Paris was a hub for expatriate Russian dancers: Mathilda Kshessinska, Olga Preobrajenska and Lubov Egorova each maintained studios in Paris, and that’s where the young Balanchine spotted his three baby ballerinas: Tatiana Riabouchinska studied with Kshessinska, and Tamara Toumanova and Baronova with Preobrajenska. Meylac talked with all three of them.

Many of the dancers led a nomadic life either because faith washed them to other shores or they avoided World War II by touring remote countries. Their anecdotes and critical remarks, as well as the details they remembered of productions and performances, of their work with choreographers like Massine, Lifar, Nijinska, Lichine or Balanchine, chronicle dance history. Baronova, for example, recalled an incident with Fokine when touring Berlin. Hitler and his retinues were passing by along the street outside and the dancers rushed to the balcony to see them. Fokine lost his temper shouting: “How dare you walk out on Fokine’s rehearsal! … Fokine is more important than Hitler.” Then he left, slamming the door.

Naturally, opinions are divided, and a single truth doesn’t exist. While some considered Balanchine a great innovator and genius, for example, most disliked his American period. “He ruined American ballet … He repudiated the spiritual side of dance. He only left the technique and abstract ideas. And just think what he had choreographed before,” said Anatoly Joukowsky.

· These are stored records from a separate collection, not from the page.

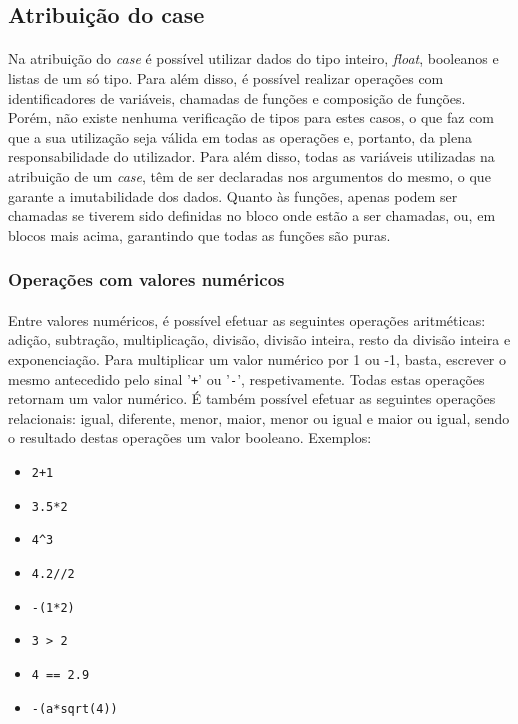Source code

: \documentclass[11pt,a4paper]{report}
\begin{document}
\subsection{Atribuição do case}
\paragraph*{}
Na atribuição do \textit{case} é possível utilizar dados do tipo inteiro, \textit{float}, booleanos e listas de um só tipo. Para além disso, é possível realizar operações com identificadores de variáveis, chamadas de funções e composição de funções. Porém, não existe nenhuma verificação de tipos para estes casos, o que faz com que a sua utilização seja válida em todas as operações e, portanto, da plena responsabilidade do utilizador. Para além disso, todas as variáveis utilizadas na atribuição de um \textit{case}, têm de ser declaradas nos argumentos do mesmo, o que garante a imutabilidade dos dados. Quanto às funções, apenas podem ser chamadas se tiverem sido definidas no bloco onde estão a ser chamadas, ou, em blocos mais acima, garantindo que todas as funções são puras.

\subsubsection{Operações com valores numéricos}
\paragraph*{}
Entre valores numéricos, é possível efetuar as seguintes operações aritméticas: adição, subtração, multiplicação, divisão, divisão inteira, resto da divisão inteira e exponenciação. Para multiplicar um valor numérico por 1 ou -1, basta, escrever o mesmo antecedido pelo sinal '\texttt{+}' ou '\texttt{-}', respetivamente. Todas estas operações retornam um valor numérico. É também possível efetuar as seguintes operações relacionais: igual, diferente, menor, maior, menor ou igual e maior ou igual, sendo o resultado destas operações um valor booleano. Exemplos:

\begin{itemize}
    \item \texttt{2+1}
    \item \texttt{3.5*2}
    \item \texttt{4^3}
    \item \texttt{4.2//2}
    \item \texttt{-(1*2)}
    \item \texttt{3 > 2}
    \item \texttt{4 == 2.9}
     \item \texttt{-(a*sqrt(4))}
\end{itemize}
\end{document}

The vast majority of Meylac’s interviewees passed away soon after. Had he not preserved their memories in time, they would have been lost. We wouldn’t be able to learn about Lifar’s frightening encounter with Resistance fighters after a performance in Saint-Étienne, nor Alexandra Danilova’s story about Nicholas Legat, who experienced unpleasant side effects when he got a kidney transplant from an orangutan.

Meylac, possessing a stupendously detailed knowledge, occasionally supplements the conversations with condensed background information. Regardless of whose name is mentioned in the course of the discussion, he knows about their family, career and history. Ismene Brown contributed a crisp, eloquent foreword and highlighted another advantage, Meylac inherently has: he is Russian: “Some … interviews … could only have been conducted by a Russian questioner with Russian interviewees for Russian readers – between compatriots, lips could be unbuttoned, confidences shared, antagonisms aired and candid opinions given about rival dancers or impresarios.”

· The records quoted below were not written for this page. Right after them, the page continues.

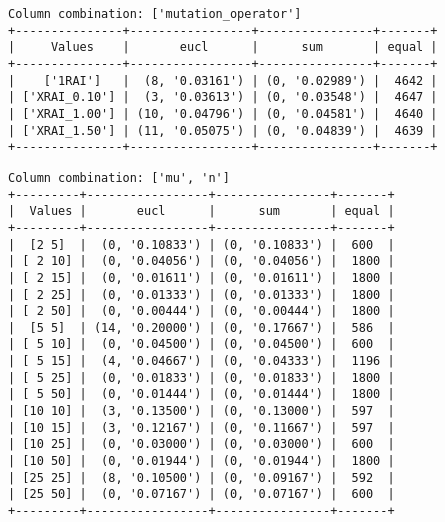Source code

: \documentclass{article}
\begin{document}
\begin{verbatim}
Column combination: ['mutation_operator']
+---------------+-----------------+----------------+-------+
|     Values    |       eucl      |      sum       | equal |
+---------------+-----------------+----------------+-------+
|    ['1RAI']   |  (8, '0.03161') | (0, '0.02989') |  4642 |
| ['XRAI_0.10'] |  (3, '0.03613') | (0, '0.03548') |  4647 |
| ['XRAI_1.00'] | (10, '0.04796') | (0, '0.04581') |  4640 |
| ['XRAI_1.50'] | (11, '0.05075') | (0, '0.04839') |  4639 |
+---------------+-----------------+----------------+-------+
\end{verbatim}

\begin{verbatim}
Column combination: ['mu', 'n']
+---------+-----------------+----------------+-------+
|  Values |       eucl      |      sum       | equal |
+---------+-----------------+----------------+-------+
|  [2 5]  |  (0, '0.10833') | (0, '0.10833') |  600  |
| [ 2 10] |  (0, '0.04056') | (0, '0.04056') |  1800 |
| [ 2 15] |  (0, '0.01611') | (0, '0.01611') |  1800 |
| [ 2 25] |  (0, '0.01333') | (0, '0.01333') |  1800 |
| [ 2 50] |  (0, '0.00444') | (0, '0.00444') |  1800 |
|  [5 5]  | (14, '0.20000') | (0, '0.17667') |  586  |
| [ 5 10] |  (0, '0.04500') | (0, '0.04500') |  600  |
| [ 5 15] |  (4, '0.04667') | (0, '0.04333') |  1196 |
| [ 5 25] |  (0, '0.01833') | (0, '0.01833') |  1800 |
| [ 5 50] |  (0, '0.01444') | (0, '0.01444') |  1800 |
| [10 10] |  (3, '0.13500') | (0, '0.13000') |  597  |
| [10 15] |  (3, '0.12167') | (0, '0.11667') |  597  |
| [10 25] |  (0, '0.03000') | (0, '0.03000') |  600  |
| [10 50] |  (0, '0.01944') | (0, '0.01944') |  1800 |
| [25 25] |  (8, '0.10500') | (0, '0.09167') |  592  |
| [25 50] |  (0, '0.07167') | (0, '0.07167') |  600  |
+---------+-----------------+----------------+-------+
\end{verbatim}
\end{document}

The lineage of dance is widely branched, but its network is tightly knit. Mutual influences have been maintained despite political borders. Even the Soviet Iron Curtain still had some holes and should rather have been called a permeable membrane, wrote Meylac. “The West in Russia” and “Russia in the West” is what interests him most. The second part is done; hopefully he has plans to tackle the first.
“Behind the Scenes at the Ballets Russes” is only an excerpt, translated from the original Russian edition which comes in two large volumes and includes sections about music, art, theater and cinema. A translation of the complete work would be highly welcome. Moreover, a digitized version with a detailed keyword index would be very useful to make the interviews accessible for future research.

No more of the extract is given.